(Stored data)
• • • • •

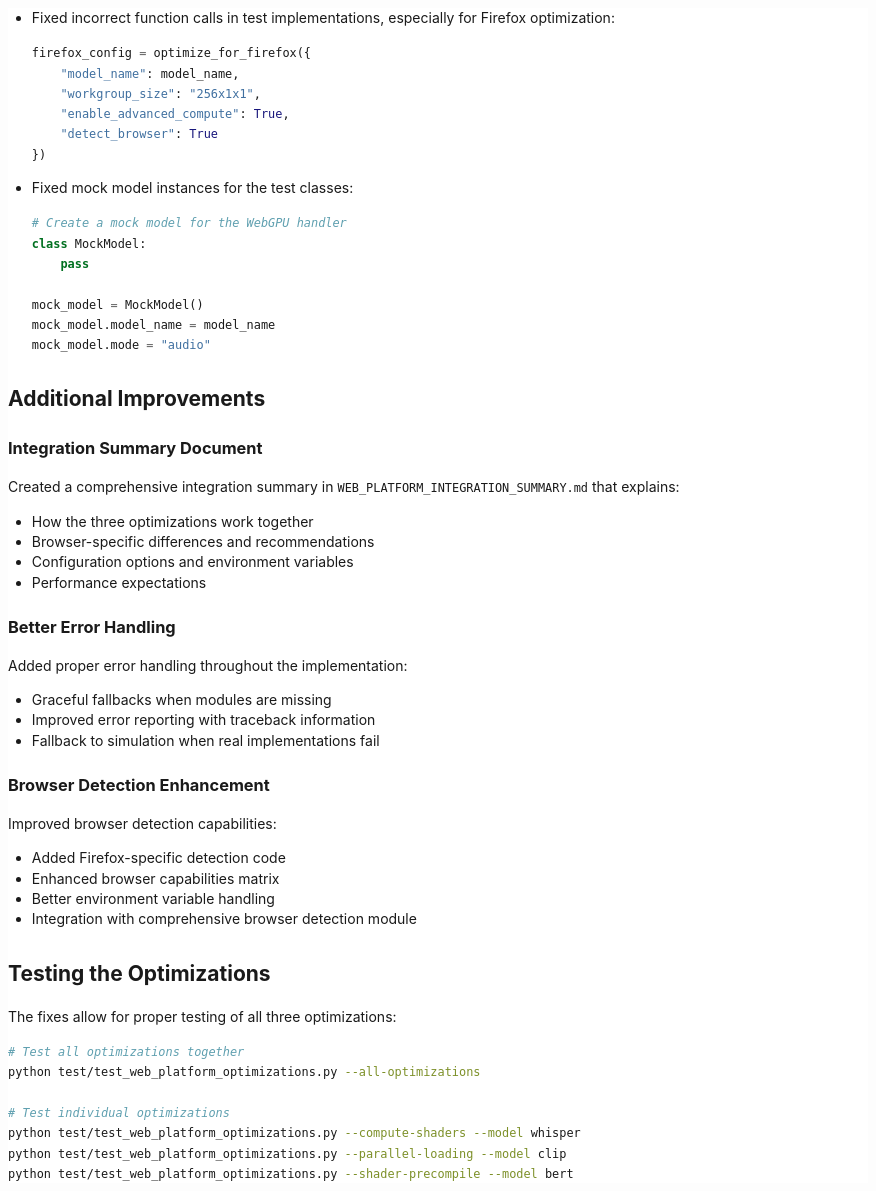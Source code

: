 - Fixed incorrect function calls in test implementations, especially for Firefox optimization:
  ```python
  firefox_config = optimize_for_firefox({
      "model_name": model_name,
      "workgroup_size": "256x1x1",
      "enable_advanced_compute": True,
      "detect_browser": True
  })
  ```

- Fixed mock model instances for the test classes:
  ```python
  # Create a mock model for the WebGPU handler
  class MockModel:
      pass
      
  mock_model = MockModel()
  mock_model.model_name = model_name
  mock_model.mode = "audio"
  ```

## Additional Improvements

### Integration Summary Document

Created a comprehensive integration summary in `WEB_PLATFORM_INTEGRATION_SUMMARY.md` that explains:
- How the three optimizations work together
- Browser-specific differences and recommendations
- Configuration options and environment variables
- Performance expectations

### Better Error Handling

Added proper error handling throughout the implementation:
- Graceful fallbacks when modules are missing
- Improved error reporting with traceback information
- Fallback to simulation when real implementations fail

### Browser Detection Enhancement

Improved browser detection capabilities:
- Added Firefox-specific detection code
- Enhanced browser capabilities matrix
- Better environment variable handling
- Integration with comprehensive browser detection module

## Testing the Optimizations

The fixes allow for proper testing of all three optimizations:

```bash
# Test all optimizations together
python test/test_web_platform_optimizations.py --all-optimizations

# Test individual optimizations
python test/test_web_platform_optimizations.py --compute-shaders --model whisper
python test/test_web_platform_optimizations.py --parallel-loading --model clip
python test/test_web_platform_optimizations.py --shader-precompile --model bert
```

• • • • •

Goal of the exercise:
After reading the records above, work out how many lines contain "together" and give that number only.

Solution to the exercise:
2